Aim of the exercise: Copy exactly, and only, the lines that start at the line containing "null체크보다 차라리 에러 처리를 잡는 것이.. 더 좋은.." and end at the last line of the material below.

-*-*-

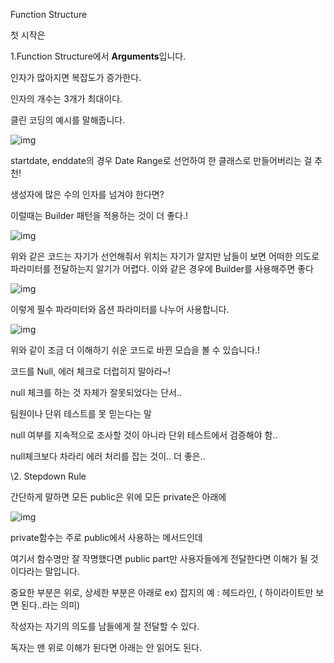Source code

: Function Structure

첫 시작은 

1.Function Structure에서 **Arguments**입니다.

인자가 많아지면 복잡도가 증가한다.

인자의 개수는 3개가 최대이다.

클린 코딩의 예시를 말해줍니다.

![img](https://blog.kakaocdn.net/dn/mw1Em/btrsMa12syg/dle3KTrhQtLQBQeNUhBsU1/img.png)

startdate, enddate의 경우 Date Range로 선언하여 한 클래스로 만들어버리는 걸 추천!

생성자에 많은 수의 인자를 넘겨야 한다면?

이럴때는 Builder 패턴을 적용하는 것이 더 좋다.!

![img](https://blog.kakaocdn.net/dn/dgpsGW/btrsA7MzjSX/joKEy5L3IHmgX4myBZSww0/img.png)

위와 같은 코드는 자기가 선언해줘서 위치는 자기가 알지만 남들이 보면 어떠한 의도로 파라미터를 전달하는지 알기가 어렵다. 이와 같은 경우에 Builder를 사용해주면 좋다

![img](https://blog.kakaocdn.net/dn/N5UjK/btrsOhlTLsc/zzxKN6PJwEZ1kAscQLkFm0/img.png)

이렇게 필수 파라미터와 옵션 파라미터를 나누어 사용합니다.

![img](https://blog.kakaocdn.net/dn/nm7WO/btrsMWvyRrQ/hN5o2uFs3cf7pRuZLic5SK/img.png)

위와 같이 조금 더 이해하기 쉬운 코드로 바뀐 모습을 볼 수 있습니다.!

코드를 Null, 에러 체크로 더럽히지 말아라~!

null 체크를 하는 것 자체가 잘못되었다는 단서..

팀원이나 단위 테스트를 못 믿는다는 말

null 여부를 지속적으로 조사할 것이 아니라 단위 테스트에서 검증해야 함..

null체크보다 차라리 에러 처리를 잡는 것이.. 더 좋은.. 

\2. Stepdown Rule

간단하게 말하면 모든 public은 위에 모든 private은 아래에

![img](https://blog.kakaocdn.net/dn/buFs5f/btrsMVXHtlv/m0Q7G7yDroJtkQskE0mCXK/img.png)

private함수는 주로 public에서 사용하는 메서드인데 

여기서 함수명만 잘 작명했다면 public part만 사용자들에게 전달한다면 이해가 될 것이다라는 말입니다.

중요한 부분은 위로, 상세한 부분은 아래로 ex) 잡지의 예 : 헤드라인, ( 하이라이트만 보면 된다..라는 의미)

작성자는 자기의 의도를 남들에게 잘 전달할 수 있다.

독자는 맨 위로 이해가 된다면 아래는 안 읽어도 된다.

-*-*-

Output of the exercise:
null체크보다 차라리 에러 처리를 잡는 것이.. 더 좋은.. 

\2. Stepdown Rule

간단하게 말하면 모든 public은 위에 모든 private은 아래에

![img](https://blog.kakaocdn.net/dn/buFs5f/btrsMVXHtlv/m0Q7G7yDroJtkQskE0mCXK/img.png)

private함수는 주로 public에서 사용하는 메서드인데 

여기서 함수명만 잘 작명했다면 public part만 사용자들에게 전달한다면 이해가 될 것이다라는 말입니다.

중요한 부분은 위로, 상세한 부분은 아래로 ex) 잡지의 예 : 헤드라인, ( 하이라이트만 보면 된다..라는 의미)

작성자는 자기의 의도를 남들에게 잘 전달할 수 있다.

독자는 맨 위로 이해가 된다면 아래는 안 읽어도 된다.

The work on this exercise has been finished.